Obviously it does not feel very rewarding to me, hence my dilemma: should I keep trying and probably fail more often than not, or should I give up and hope that maybe someone else gives it a shot (probably also feeling that (s)he will have to do it because no one else will)?

Something else I've been wondering about is: then what is it that these people do?? Since they never appear to have time. Do they have some secret club of friends I don't know about? Or (more likely) do they just spend time with a select few people who are easiest to meet with (living close by, etc.) so it can be done with minimal effort?
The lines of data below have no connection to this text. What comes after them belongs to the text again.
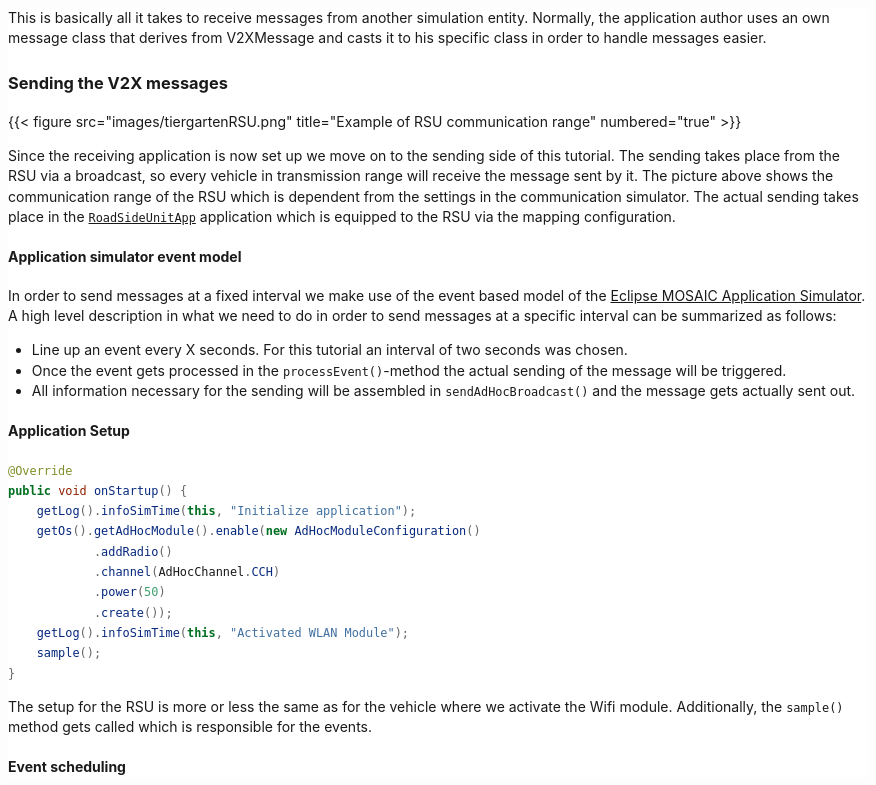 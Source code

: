 This is basically all it takes to receive messages from another simulation entity.
Normally, the application author uses an own message class that derives from V2XMessage and casts it
to his specific class in order to handle messages easier.

### Sending the V2X messages

{{< figure src="images/tiergartenRSU.png" title="Example of RSU communication range" numbered="true" >}}

Since the receiving application is now set up we move on to the sending side of this tutorial.
The sending takes place from the RSU via a broadcast, so every vehicle in transmission range
will receive the message sent by it. The picture above shows the communication range of the RSU
which is dependent from the settings in the communication simulator.
The actual sending takes place in the [`RoadSideUnitApp`](https://github.com/eclipse-mosaic/mosaic/blob/main/app/tutorials/traffic-light-communication/src/main/java/org/eclipse/mosaic/app/tutorial/RoadSideUnitApp.java) application which is equipped to the RSU
via the mapping configuration.

#### Application simulator event model

In order to send messages at a fixed interval we make use of the event based model of the
[Eclipse MOSAIC Application Simulator](/docs/simulators/application_simulator#eclipse-mosaic-application-simulator).
A high level description in what we need to do in order to send messages at a specific interval can be summarized as follows:

* Line up an event every X seconds. For this tutorial an interval of two seconds was chosen.
* Once the event gets processed in the `processEvent()`-method the actual sending of the message will be triggered.
* All information necessary for the sending will be assembled in `sendAdHocBroadcast()` and the message gets actually sent out.

#### Application Setup

```java
@Override
public void onStartup() {
    getLog().infoSimTime(this, "Initialize application");
    getOs().getAdHocModule().enable(new AdHocModuleConfiguration()
            .addRadio()
            .channel(AdHocChannel.CCH)
            .power(50)
            .create());
    getLog().infoSimTime(this, "Activated WLAN Module");
    sample();
}
```

The setup for the RSU is more or less the same as for the vehicle where we activate the Wifi module. Additionally, the `sample()` 
method gets called which is responsible for the events.

#### Event scheduling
This seems to be the key phrase here: minimal effort. It seems that modern communications are making people lazier than ever. Almost daily I am stunned by how passive and inert people have become. Would it be different without modern communications? I don't know. Walking places for a lack of phones or an Internet connection as opposed to chatting on MSN seems quite active to me, but then again, I use modern communications all day long and I do always reply to invitations (even to say no) and make an effort to keep in touch with people. So maybe it's just natural for most people to be lax, and not bound to these modern times, as I've been suggesting, but if that's so, I think it's amazing humans have ever accomplished anything.